[Stored data]

= = = = = = =

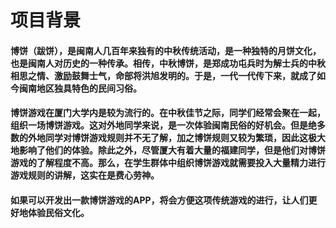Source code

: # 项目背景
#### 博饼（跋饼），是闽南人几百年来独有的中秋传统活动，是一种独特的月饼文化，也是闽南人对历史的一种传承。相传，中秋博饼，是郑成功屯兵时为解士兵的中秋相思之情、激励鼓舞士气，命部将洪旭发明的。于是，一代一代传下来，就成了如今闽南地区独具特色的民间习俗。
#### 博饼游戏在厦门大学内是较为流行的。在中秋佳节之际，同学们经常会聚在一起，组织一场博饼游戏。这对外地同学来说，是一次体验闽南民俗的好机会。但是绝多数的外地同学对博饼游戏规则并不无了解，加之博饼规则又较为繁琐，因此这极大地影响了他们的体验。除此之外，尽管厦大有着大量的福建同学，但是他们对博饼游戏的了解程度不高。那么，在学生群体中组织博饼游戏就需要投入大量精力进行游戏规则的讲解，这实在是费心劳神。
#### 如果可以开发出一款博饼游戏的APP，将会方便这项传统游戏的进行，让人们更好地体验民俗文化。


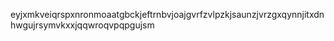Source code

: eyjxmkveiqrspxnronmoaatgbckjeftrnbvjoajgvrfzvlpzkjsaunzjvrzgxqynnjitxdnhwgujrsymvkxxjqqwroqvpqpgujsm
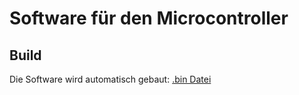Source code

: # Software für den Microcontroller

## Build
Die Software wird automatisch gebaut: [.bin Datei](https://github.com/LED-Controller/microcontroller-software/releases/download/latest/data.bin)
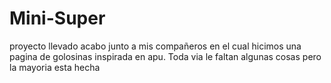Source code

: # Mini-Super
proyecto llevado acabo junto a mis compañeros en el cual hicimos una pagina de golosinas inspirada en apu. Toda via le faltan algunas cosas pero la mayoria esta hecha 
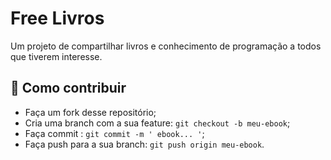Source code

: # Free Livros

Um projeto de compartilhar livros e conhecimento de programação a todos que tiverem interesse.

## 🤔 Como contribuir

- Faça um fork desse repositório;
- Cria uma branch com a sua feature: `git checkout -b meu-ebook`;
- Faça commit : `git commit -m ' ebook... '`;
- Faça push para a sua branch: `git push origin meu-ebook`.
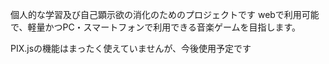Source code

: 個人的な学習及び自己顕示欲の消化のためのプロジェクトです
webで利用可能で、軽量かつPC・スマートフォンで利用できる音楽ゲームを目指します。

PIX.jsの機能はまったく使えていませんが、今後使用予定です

= = = = = = =

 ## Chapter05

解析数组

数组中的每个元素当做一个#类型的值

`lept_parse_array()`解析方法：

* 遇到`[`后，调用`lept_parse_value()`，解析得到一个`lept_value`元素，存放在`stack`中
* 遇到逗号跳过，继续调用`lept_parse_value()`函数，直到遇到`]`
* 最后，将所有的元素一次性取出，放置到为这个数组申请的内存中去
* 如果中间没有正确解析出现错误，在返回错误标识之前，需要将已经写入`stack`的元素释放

= = = = = = =

§ **Problem to work on**
Give the number of lines in the records that contain the word "Software", and write nothing else.

§ **Answer for the task**
2